Stephenson and Bear, along with a group of other writers, illustrators and martial artists, have embarked on a historical tale, set in 1241, about a roving band of misfits that ends up helping to beat back the Mongol hordes intent on taking Europe. The story, up to four chapters in its first month, promises to be swashbuckling enough to keep a reader's interest but intricate enough to satisfy the duo's usual readers of their historic and science fiction. It's planned to last for one year, at which point a second "volume" will begin and — gasp — the first one may even be published as a print book.
The business model is akin to the "just in time" idea behind inventory. "We're aiming for a more agile, real-time product, in which we cheaply produce small amounts of material and make it available at a very reasonable price and avoid having to take the big risks," Stephenson says.
Extras add value: A mini-encyclopedia provides links throughout the story to research and background on the period, the characters and medieval sword fighting techniques. There are even videos of fight scenes choreographed by martial artists.
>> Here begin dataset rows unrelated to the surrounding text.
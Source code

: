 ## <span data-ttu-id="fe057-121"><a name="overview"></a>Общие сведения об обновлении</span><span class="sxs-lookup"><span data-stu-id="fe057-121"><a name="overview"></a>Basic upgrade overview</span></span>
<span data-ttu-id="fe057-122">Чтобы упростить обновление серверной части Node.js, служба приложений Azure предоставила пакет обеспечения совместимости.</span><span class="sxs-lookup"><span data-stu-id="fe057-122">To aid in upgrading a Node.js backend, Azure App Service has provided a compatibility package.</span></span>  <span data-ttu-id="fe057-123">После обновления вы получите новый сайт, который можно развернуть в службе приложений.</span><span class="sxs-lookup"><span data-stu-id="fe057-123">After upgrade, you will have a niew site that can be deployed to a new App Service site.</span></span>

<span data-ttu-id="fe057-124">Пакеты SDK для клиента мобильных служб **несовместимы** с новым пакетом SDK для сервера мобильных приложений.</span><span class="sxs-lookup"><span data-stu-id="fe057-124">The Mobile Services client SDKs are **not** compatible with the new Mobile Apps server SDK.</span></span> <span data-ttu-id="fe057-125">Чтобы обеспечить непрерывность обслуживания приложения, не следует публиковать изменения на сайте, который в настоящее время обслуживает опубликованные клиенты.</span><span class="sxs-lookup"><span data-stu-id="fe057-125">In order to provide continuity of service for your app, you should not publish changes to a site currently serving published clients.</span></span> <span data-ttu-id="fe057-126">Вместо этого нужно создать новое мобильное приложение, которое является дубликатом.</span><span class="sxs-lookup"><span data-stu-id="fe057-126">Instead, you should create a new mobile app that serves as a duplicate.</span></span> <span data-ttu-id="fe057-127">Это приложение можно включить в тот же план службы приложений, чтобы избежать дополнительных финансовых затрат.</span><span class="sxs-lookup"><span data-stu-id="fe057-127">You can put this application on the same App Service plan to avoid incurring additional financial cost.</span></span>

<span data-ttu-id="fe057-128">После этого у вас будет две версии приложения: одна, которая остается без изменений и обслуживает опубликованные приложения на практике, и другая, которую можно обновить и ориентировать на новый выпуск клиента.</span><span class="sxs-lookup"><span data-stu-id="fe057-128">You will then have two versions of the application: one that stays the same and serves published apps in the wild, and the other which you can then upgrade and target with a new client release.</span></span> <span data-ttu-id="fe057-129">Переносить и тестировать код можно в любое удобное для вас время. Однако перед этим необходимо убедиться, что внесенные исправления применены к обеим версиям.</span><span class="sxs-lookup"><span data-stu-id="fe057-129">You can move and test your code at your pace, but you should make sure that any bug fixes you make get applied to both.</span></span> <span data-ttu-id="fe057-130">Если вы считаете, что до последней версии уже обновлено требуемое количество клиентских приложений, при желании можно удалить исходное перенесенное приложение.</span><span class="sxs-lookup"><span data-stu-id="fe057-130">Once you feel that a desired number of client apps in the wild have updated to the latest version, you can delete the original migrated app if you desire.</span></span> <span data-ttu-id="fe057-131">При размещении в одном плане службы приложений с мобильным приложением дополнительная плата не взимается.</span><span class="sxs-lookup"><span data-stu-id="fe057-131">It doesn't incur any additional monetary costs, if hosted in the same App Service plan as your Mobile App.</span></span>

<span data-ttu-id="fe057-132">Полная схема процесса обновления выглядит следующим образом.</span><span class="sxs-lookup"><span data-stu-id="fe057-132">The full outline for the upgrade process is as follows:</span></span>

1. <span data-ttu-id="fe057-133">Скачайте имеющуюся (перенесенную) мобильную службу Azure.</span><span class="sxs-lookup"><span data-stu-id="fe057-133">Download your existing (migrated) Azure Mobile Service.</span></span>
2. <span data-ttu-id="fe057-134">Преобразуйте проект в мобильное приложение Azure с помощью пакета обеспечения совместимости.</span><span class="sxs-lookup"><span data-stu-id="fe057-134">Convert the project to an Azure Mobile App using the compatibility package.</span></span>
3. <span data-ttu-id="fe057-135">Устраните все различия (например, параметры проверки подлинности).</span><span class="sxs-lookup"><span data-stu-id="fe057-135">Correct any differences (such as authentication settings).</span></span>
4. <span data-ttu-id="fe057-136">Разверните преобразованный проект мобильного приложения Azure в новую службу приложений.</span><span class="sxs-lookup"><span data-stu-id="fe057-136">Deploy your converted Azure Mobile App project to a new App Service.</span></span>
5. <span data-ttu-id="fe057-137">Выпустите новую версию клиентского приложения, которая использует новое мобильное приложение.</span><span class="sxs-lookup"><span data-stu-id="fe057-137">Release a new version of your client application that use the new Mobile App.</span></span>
About 15 people are involved in the project, including an animator, seven writers, some researchers, a videographer and a fight choreographer for the sword fights. "They'll all be paid if it starts making money," Bear says.
via www.usatoday.com
This is awesome, great writers trying something interesting, tying in multimedia when needed. Given the length of Anatham and the Baroque Cycle who knows when this will actually end. The idea of "extras" on a serialized venture is also very interesting. One to watch and subscribe to if the adventures of the last stand of warriors battling against the Mongolian Hordes and the efforts of some really smart people interest you. Since it was partly due to Diamond Age, that I'm in this field, I'm subscribing.